Which lines of the entries below hold the word "thebibliography"? Report each of them.

Data shown START

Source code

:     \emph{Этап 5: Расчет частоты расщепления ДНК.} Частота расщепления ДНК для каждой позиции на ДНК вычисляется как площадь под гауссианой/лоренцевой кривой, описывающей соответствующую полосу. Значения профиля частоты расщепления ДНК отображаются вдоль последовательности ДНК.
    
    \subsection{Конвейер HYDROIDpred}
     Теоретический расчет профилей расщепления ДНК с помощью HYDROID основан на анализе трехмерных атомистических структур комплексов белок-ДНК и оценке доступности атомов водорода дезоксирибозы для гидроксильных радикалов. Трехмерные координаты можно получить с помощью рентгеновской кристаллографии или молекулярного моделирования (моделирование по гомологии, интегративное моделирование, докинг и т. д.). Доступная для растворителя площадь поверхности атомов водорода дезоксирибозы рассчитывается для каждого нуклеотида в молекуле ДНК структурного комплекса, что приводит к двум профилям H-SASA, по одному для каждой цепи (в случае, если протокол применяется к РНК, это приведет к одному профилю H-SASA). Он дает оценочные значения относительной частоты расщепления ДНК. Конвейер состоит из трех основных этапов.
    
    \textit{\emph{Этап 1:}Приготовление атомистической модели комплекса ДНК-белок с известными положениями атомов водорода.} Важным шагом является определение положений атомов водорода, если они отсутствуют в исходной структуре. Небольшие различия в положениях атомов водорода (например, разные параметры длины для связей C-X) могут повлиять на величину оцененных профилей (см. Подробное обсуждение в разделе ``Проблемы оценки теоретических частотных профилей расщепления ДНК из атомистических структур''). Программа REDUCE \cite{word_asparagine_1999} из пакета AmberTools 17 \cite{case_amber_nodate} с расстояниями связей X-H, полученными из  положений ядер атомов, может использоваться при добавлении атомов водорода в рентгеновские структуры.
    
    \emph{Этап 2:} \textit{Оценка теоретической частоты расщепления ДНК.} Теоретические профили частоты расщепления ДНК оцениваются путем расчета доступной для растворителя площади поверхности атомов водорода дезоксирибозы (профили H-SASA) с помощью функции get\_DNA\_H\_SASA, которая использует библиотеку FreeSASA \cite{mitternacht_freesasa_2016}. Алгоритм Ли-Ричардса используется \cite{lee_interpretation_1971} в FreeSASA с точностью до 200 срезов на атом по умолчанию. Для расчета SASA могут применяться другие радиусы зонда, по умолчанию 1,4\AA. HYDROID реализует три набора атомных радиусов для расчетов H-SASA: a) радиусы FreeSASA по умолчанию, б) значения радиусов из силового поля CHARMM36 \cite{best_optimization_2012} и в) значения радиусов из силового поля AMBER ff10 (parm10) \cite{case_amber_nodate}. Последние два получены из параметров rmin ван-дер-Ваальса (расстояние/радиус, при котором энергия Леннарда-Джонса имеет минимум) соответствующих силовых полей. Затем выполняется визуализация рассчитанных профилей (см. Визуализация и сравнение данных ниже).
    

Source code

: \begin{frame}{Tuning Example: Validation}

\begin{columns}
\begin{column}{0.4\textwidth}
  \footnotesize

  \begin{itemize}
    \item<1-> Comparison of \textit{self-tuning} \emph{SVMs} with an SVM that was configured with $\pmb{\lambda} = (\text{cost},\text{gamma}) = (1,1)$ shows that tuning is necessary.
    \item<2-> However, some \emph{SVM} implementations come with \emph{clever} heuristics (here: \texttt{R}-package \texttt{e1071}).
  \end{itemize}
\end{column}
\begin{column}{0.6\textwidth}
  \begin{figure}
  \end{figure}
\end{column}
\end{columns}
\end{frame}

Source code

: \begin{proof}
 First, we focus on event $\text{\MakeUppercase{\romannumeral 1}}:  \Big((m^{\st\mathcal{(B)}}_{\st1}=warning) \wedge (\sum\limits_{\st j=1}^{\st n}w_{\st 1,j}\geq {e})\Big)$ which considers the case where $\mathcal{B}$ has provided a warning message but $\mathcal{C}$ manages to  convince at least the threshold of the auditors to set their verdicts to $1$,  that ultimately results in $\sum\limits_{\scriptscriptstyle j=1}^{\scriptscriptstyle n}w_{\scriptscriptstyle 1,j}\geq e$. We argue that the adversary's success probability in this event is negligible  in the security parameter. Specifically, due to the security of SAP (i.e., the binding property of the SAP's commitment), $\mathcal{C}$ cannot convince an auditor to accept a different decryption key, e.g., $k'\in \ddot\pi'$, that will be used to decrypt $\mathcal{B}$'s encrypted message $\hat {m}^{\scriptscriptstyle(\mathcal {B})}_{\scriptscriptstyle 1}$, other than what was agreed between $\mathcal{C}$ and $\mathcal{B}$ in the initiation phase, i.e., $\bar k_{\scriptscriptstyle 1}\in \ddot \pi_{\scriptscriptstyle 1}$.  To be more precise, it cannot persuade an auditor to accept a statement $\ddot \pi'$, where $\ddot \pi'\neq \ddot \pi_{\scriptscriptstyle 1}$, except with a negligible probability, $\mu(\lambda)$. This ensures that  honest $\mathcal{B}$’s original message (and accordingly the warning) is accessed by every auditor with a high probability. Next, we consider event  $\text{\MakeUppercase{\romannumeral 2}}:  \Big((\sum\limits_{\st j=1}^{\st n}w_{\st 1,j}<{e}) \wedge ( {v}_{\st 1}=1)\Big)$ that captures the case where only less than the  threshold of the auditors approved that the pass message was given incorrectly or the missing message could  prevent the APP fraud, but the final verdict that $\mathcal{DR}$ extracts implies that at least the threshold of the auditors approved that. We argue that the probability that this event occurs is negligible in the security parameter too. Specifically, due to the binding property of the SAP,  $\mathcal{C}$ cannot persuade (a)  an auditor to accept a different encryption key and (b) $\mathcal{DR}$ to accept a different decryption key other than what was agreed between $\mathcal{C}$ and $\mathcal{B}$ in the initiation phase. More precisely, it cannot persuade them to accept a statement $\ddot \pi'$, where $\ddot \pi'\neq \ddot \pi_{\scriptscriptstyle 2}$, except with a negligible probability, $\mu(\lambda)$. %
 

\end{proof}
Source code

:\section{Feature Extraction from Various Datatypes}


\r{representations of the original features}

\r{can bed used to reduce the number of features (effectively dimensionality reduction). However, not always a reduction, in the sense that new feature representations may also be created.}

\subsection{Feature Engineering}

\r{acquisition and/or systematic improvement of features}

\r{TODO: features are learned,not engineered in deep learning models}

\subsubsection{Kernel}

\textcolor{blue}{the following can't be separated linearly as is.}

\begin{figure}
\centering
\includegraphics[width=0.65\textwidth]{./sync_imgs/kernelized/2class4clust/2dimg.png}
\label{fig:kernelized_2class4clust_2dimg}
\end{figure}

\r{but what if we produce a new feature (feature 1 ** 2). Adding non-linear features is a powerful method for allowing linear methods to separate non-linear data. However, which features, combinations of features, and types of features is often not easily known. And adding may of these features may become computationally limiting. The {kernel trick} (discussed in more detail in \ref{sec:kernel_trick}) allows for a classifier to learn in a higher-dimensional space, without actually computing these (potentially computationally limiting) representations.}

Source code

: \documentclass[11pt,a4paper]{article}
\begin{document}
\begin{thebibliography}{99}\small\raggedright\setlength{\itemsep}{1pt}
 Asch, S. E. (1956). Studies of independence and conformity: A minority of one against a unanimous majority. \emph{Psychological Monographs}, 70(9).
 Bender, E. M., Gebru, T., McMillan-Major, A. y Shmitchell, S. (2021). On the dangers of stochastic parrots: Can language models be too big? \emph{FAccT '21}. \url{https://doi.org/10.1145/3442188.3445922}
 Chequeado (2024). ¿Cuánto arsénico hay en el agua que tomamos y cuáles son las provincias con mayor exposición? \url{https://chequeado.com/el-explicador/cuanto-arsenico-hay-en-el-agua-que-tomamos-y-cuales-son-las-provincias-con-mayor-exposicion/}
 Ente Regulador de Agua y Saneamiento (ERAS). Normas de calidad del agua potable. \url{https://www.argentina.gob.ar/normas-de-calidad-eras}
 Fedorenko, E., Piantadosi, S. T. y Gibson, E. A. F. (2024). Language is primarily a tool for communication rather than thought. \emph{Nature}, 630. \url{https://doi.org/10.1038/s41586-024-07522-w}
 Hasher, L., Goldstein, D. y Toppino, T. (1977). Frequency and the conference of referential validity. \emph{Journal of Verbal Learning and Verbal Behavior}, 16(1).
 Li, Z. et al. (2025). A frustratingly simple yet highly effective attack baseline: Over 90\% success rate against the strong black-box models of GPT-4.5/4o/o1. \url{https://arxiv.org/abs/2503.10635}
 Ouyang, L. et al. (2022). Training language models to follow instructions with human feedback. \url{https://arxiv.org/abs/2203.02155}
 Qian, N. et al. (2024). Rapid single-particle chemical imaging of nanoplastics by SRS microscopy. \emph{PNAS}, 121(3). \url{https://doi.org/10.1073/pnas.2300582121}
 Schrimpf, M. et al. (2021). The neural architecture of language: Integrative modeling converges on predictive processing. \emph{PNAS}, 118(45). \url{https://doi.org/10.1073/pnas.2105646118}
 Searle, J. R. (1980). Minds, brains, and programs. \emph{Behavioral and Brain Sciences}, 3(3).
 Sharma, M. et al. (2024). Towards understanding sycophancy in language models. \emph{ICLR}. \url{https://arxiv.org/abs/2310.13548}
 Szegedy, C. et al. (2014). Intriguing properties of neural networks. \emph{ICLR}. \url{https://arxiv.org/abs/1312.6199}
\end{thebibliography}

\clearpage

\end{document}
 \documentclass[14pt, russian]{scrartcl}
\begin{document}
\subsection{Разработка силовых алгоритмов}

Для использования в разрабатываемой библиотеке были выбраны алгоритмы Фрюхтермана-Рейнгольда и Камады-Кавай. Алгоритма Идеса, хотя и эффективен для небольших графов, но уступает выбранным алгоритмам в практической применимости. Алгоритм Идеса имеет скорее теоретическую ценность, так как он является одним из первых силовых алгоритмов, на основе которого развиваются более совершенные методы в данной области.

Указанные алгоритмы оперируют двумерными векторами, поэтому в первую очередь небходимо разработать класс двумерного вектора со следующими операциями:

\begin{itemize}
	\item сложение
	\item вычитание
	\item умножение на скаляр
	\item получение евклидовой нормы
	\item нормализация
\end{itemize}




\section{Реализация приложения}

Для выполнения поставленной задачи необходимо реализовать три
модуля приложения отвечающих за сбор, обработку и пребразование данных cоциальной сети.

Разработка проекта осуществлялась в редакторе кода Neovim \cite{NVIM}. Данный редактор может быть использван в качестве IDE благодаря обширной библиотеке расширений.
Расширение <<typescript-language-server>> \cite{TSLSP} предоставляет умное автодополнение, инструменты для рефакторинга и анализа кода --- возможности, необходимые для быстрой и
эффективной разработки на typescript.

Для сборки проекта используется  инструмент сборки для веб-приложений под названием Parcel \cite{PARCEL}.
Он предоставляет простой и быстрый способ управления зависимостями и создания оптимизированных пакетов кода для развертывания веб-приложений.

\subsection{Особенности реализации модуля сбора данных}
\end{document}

Data shown END

**Output of the exercise:**
\begin{thebibliography}{99}\small\raggedright\setlength{\itemsep}{1pt}
\end{thebibliography}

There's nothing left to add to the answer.